TASK GOAL
Lines holding the string "from" are the ones to copy; find them all in the data.

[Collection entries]
·····

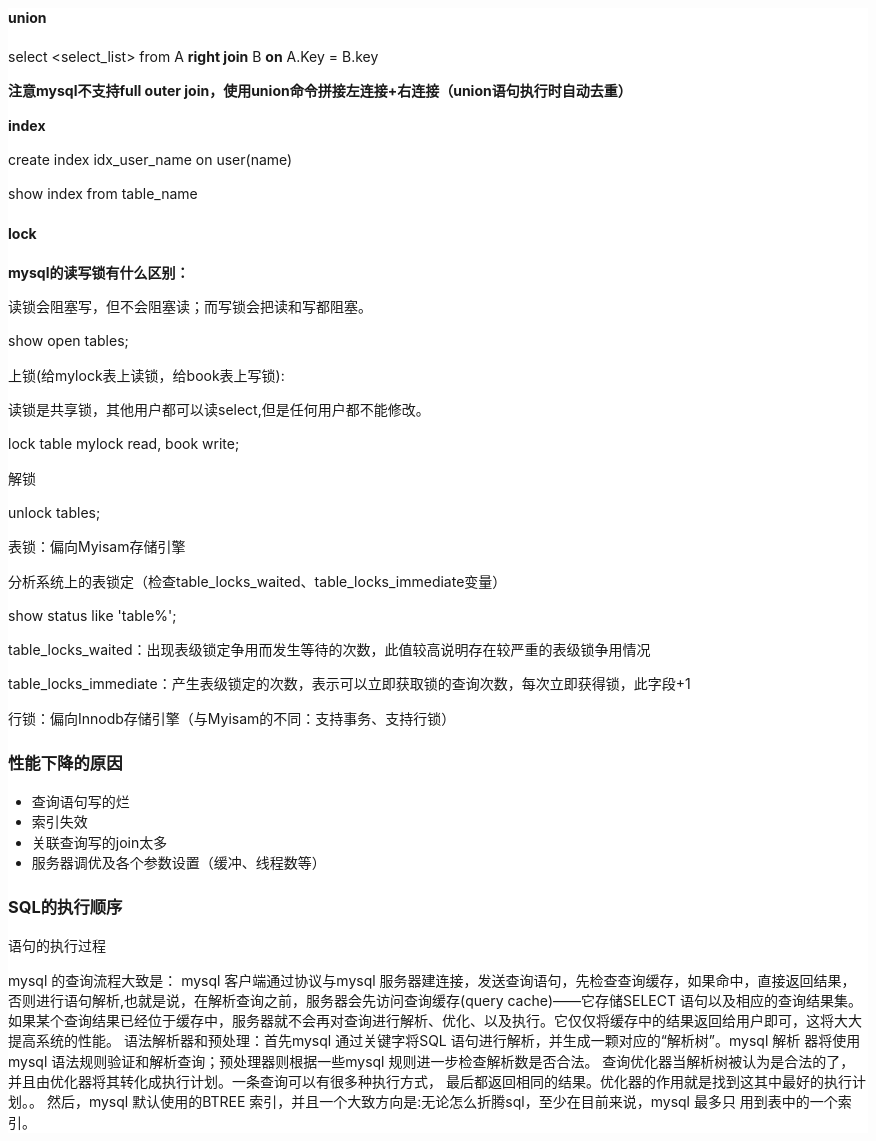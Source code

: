 

#### union

select <select_list> from A **right join** B **on** A.Key = B.key

**注意mysql不支持full  outer join，使用union命令拼接左连接+右连接（union语句执行时自动去重）**

**index**

create index idx_user_name on user(name)

show index from table_name



#### **lock**

**mysql的读写锁有什么区别：**

读锁会阻塞写，但不会阻塞读；而写锁会把读和写都阻塞。

show open tables;

上锁(给mylock表上读锁，给book表上写锁):

读锁是共享锁，其他用户都可以读select,但是任何用户都不能修改。

lock table mylock read, book write;

解锁

unlock tables;



表锁：偏向Myisam存储引擎

分析系统上的表锁定（检查table_locks_waited、table_locks_immediate变量）

show status like 'table%';

table_locks_waited：出现表级锁定争用而发生等待的次数，此值较高说明存在较严重的表级锁争用情况

table_locks_immediate：产生表级锁定的次数，表示可以立即获取锁的查询次数，每次立即获得锁，此字段+1



行锁：偏向Innodb存储引擎（与Myisam的不同：支持事务、支持行锁）



### **性能下降的原因**

- 查询语句写的烂
- 索引失效
- 关联查询写的join太多
- 服务器调优及各个参数设置（缓冲、线程数等）

### **SQL的执行顺序**

语句的执行过程

mysql 的查询流程大致是： mysql 客户端通过协议与mysql 服务器建连接，发送查询语句，先检查查询缓存，如果命中，直接返回结果， 否则进行语句解析,也就是说，在解析查询之前，服务器会先访问查询缓存(query cache)——它存储SELECT 语句以及相应的查询结果集。如果某个查询结果已经位于缓存中，服务器就不会再对查询进行解析、优化、以及执行。它仅仅将缓存中的结果返回给用户即可，这将大大提高系统的性能。 语法解析器和预处理：首先mysql 通过关键字将SQL 语句进行解析，并生成一颗对应的“解析树”。mysql 解析 器将使用mysql 语法规则验证和解析查询；预处理器则根据一些mysql 规则进一步检查解析数是否合法。 查询优化器当解析树被认为是合法的了，并且由优化器将其转化成执行计划。一条查询可以有很多种执行方式， 最后都返回相同的结果。优化器的作用就是找到这其中最好的执行计划。。 然后，mysql 默认使用的BTREE 索引，并且一个大致方向是:无论怎么折腾sql，至少在目前来说，mysql 最多只 用到表中的一个索引。
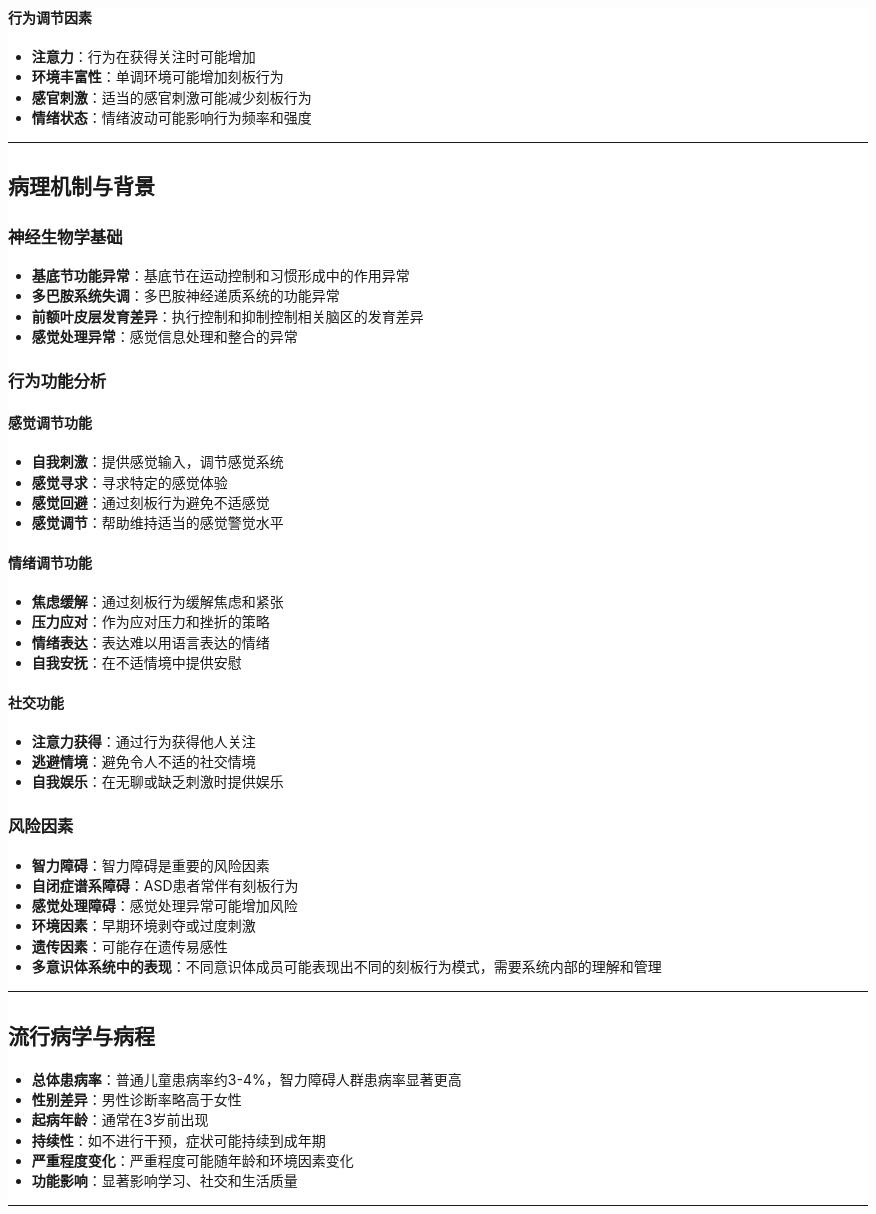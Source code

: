 #### 行为调节因素
- **注意力**：行为在获得关注时可能增加
- **环境丰富性**：单调环境可能增加刻板行为
- **感官刺激**：适当的感官刺激可能减少刻板行为
- **情绪状态**：情绪波动可能影响行为频率和强度

---

## 病理机制与背景

### 神经生物学基础

- **基底节功能异常**：基底节在运动控制和习惯形成中的作用异常
- **多巴胺系统失调**：多巴胺神经递质系统的功能异常
- **前额叶皮层发育差异**：执行控制和抑制控制相关脑区的发育差异
- **感觉处理异常**：感觉信息处理和整合的异常

### 行为功能分析

#### 感觉调节功能
- **自我刺激**：提供感觉输入，调节感觉系统
- **感觉寻求**：寻求特定的感觉体验
- **感觉回避**：通过刻板行为避免不适感觉
- **感觉调节**：帮助维持适当的感觉警觉水平

#### 情绪调节功能
- **焦虑缓解**：通过刻板行为缓解焦虑和紧张
- **压力应对**：作为应对压力和挫折的策略
- **情绪表达**：表达难以用语言表达的情绪
- **自我安抚**：在不适情境中提供安慰

#### 社交功能
- **注意力获得**：通过行为获得他人关注
- **逃避情境**：避免令人不适的社交情境
- **自我娱乐**：在无聊或缺乏刺激时提供娱乐

### 风险因素

- **智力障碍**：智力障碍是重要的风险因素
- **自闭症谱系障碍**：ASD患者常伴有刻板行为
- **感觉处理障碍**：感觉处理异常可能增加风险
- **环境因素**：早期环境剥夺或过度刺激
- **遗传因素**：可能存在遗传易感性
- **多意识体系统中的表现**：不同意识体成员可能表现出不同的刻板行为模式，需要系统内部的理解和管理

---

## 流行病学与病程

- **总体患病率**：普通儿童患病率约3-4%，智力障碍人群患病率显著更高
- **性别差异**：男性诊断率略高于女性
- **起病年龄**：通常在3岁前出现
- **持续性**：如不进行干预，症状可能持续到成年期
- **严重程度变化**：严重程度可能随年龄和环境因素变化
- **功能影响**：显著影响学习、社交和生活质量

---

·····

SOLUTION TO THIS PROBLEM
select <select_list> from A **right join** B **on** A.Key = B.key
show index from table_name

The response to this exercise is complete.